**Assignment**
Type every record exactly as it appears.

↓↓↓

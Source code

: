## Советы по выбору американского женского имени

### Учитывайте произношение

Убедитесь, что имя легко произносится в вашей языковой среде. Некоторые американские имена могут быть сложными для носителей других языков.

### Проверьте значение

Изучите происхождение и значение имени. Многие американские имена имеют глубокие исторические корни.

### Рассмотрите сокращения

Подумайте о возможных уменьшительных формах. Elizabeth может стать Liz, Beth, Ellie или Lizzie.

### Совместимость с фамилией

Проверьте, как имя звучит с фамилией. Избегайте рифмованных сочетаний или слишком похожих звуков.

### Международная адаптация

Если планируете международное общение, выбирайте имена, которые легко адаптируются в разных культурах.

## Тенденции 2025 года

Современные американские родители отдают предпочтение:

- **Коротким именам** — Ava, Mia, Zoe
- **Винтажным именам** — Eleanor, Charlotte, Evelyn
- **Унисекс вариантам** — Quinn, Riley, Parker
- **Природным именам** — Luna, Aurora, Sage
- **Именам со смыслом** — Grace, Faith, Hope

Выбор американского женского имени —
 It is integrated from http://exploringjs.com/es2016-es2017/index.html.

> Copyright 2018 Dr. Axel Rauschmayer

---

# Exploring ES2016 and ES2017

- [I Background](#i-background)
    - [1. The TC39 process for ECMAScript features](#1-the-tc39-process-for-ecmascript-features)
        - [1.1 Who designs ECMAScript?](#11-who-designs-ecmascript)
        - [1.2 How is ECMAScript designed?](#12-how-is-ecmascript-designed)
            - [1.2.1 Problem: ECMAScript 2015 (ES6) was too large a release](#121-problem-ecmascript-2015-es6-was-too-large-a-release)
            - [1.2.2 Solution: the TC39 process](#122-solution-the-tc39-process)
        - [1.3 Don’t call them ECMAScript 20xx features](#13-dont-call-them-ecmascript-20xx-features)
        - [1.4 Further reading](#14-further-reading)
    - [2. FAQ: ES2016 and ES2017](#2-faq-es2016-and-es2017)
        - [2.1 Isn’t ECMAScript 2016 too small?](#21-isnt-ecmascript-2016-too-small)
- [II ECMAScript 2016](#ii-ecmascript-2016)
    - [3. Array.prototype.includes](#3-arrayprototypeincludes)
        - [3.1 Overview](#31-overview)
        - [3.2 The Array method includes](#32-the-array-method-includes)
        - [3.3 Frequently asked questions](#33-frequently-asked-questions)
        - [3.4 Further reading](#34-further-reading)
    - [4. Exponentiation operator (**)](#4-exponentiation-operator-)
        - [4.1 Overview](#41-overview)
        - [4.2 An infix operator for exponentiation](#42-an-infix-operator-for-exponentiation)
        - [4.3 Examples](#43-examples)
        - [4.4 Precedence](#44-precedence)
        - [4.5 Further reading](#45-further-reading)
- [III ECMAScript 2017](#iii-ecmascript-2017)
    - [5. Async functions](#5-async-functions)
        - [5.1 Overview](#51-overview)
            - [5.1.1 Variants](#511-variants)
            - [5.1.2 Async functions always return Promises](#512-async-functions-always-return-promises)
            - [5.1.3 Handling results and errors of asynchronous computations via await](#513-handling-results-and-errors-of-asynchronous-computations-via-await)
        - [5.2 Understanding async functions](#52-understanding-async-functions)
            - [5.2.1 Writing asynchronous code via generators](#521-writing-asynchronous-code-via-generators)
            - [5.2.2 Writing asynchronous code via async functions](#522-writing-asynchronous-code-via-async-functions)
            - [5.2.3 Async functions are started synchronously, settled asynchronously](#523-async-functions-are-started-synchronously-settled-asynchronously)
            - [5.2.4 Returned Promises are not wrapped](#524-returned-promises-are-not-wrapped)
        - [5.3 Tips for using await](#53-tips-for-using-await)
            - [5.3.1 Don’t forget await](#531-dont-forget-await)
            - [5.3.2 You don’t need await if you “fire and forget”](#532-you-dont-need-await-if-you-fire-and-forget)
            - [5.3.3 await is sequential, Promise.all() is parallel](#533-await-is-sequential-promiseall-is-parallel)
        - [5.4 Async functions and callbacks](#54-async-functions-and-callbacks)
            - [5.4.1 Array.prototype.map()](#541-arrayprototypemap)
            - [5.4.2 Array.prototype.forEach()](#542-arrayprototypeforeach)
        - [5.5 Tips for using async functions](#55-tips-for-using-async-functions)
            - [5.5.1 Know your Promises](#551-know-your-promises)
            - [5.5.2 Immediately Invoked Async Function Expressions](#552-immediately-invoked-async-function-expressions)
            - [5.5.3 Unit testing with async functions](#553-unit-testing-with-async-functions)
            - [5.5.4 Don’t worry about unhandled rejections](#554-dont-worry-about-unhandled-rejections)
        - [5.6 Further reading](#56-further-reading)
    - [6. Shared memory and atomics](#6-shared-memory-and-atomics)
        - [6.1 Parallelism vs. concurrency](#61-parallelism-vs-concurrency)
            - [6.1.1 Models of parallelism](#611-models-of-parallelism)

↑↑↑

**Response to this task**
Source code

:## Советы по выбору американского женского имени

### Учитывайте произношение

Убедитесь, что имя легко произносится в вашей языковой среде. Некоторые американские имена могут быть сложными для носителей других языков.

### Проверьте значение

Изучите происхождение и значение имени. Многие американские имена имеют глубокие исторические корни.

### Рассмотрите сокращения

Подумайте о возможных уменьшительных формах. Elizabeth может стать Liz, Beth, Ellie или Lizzie.

### Совместимость с фамилией

Проверьте, как имя звучит с фамилией. Избегайте рифмованных сочетаний или слишком похожих звуков.

### Международная адаптация

Если планируете международное общение, выбирайте имена, которые легко адаптируются в разных культурах.

## Тенденции 2025 года

Современные американские родители отдают предпочтение:

- **Коротким именам** — Ava, Mia, Zoe
- **Винтажным именам** — Eleanor, Charlotte, Evelyn
- **Унисекс вариантам** — Quinn, Riley, Parker
- **Природным именам** — Luna, Aurora, Sage
- **Именам со смыслом** — Grace, Faith, Hope

Выбор американского женского имени —
 It is integrated from http://exploringjs.com/es2016-es2017/index.html.

> Copyright 2018 Dr. Axel Rauschmayer

---

# Exploring ES2016 and ES2017

- [I Background](#i-background)
    - [1. The TC39 process for ECMAScript features](#1-the-tc39-process-for-ecmascript-features)
        - [1.1 Who designs ECMAScript?](#11-who-designs-ecmascript)
        - [1.2 How is ECMAScript designed?](#12-how-is-ecmascript-designed)
            - [1.2.1 Problem: ECMAScript 2015 (ES6) was too large a release](#121-problem-ecmascript-2015-es6-was-too-large-a-release)
            - [1.2.2 Solution: the TC39 process](#122-solution-the-tc39-process)
        - [1.3 Don’t call them ECMAScript 20xx features](#13-dont-call-them-ecmascript-20xx-features)
        - [1.4 Further reading](#14-further-reading)
    - [2. FAQ: ES2016 and ES2017](#2-faq-es2016-and-es2017)
        - [2.1 Isn’t ECMAScript 2016 too small?](#21-isnt-ecmascript-2016-too-small)
- [II ECMAScript 2016](#ii-ecmascript-2016)
    - [3. Array.prototype.includes](#3-arrayprototypeincludes)
        - [3.1 Overview](#31-overview)
        - [3.2 The Array method includes](#32-the-array-method-includes)
        - [3.3 Frequently asked questions](#33-frequently-asked-questions)
        - [3.4 Further reading](#34-further-reading)
    - [4. Exponentiation operator (**)](#4-exponentiation-operator-)
        - [4.1 Overview](#41-overview)
        - [4.2 An infix operator for exponentiation](#42-an-infix-operator-for-exponentiation)
        - [4.3 Examples](#43-examples)
        - [4.4 Precedence](#44-precedence)
        - [4.5 Further reading](#45-further-reading)
- [III ECMAScript 2017](#iii-ecmascript-2017)
    - [5. Async functions](#5-async-functions)
        - [5.1 Overview](#51-overview)
            - [5.1.1 Variants](#511-variants)
            - [5.1.2 Async functions always return Promises](#512-async-functions-always-return-promises)
            - [5.1.3 Handling results and errors of asynchronous computations via await](#513-handling-results-and-errors-of-asynchronous-computations-via-await)
        - [5.2 Understanding async functions](#52-understanding-async-functions)
            - [5.2.1 Writing asynchronous code via generators](#521-writing-asynchronous-code-via-generators)
            - [5.2.2 Writing asynchronous code via async functions](#522-writing-asynchronous-code-via-async-functions)
            - [5.2.3 Async functions are started synchronously, settled asynchronously](#523-async-functions-are-started-synchronously-settled-asynchronously)
            - [5.2.4 Returned Promises are not wrapped](#524-returned-promises-are-not-wrapped)
        - [5.3 Tips for using await](#53-tips-for-using-await)
            - [5.3.1 Don’t forget await](#531-dont-forget-await)
            - [5.3.2 You don’t need await if you “fire and forget”](#532-you-dont-need-await-if-you-fire-and-forget)
            - [5.3.3 await is sequential, Promise.all() is parallel](#533-await-is-sequential-promiseall-is-parallel)
        - [5.4 Async functions and callbacks](#54-async-functions-and-callbacks)
            - [5.4.1 Array.prototype.map()](#541-arrayprototypemap)
            - [5.4.2 Array.prototype.forEach()](#542-arrayprototypeforeach)
        - [5.5 Tips for using async functions](#55-tips-for-using-async-functions)
            - [5.5.1 Know your Promises](#551-know-your-promises)
            - [5.5.2 Immediately Invoked Async Function Expressions](#552-immediately-invoked-async-function-expressions)
            - [5.5.3 Unit testing with async functions](#553-unit-testing-with-async-functions)
            - [5.5.4 Don’t worry about unhandled rejections](#554-dont-worry-about-unhandled-rejections)
        - [5.6 Further reading](#56-further-reading)
    - [6. Shared memory and atomics](#6-shared-memory-and-atomics)
        - [6.1 Parallelism vs. concurrency](#61-parallelism-vs-concurrency)
            - [6.1.1 Models of parallelism](#611-models-of-parallelism)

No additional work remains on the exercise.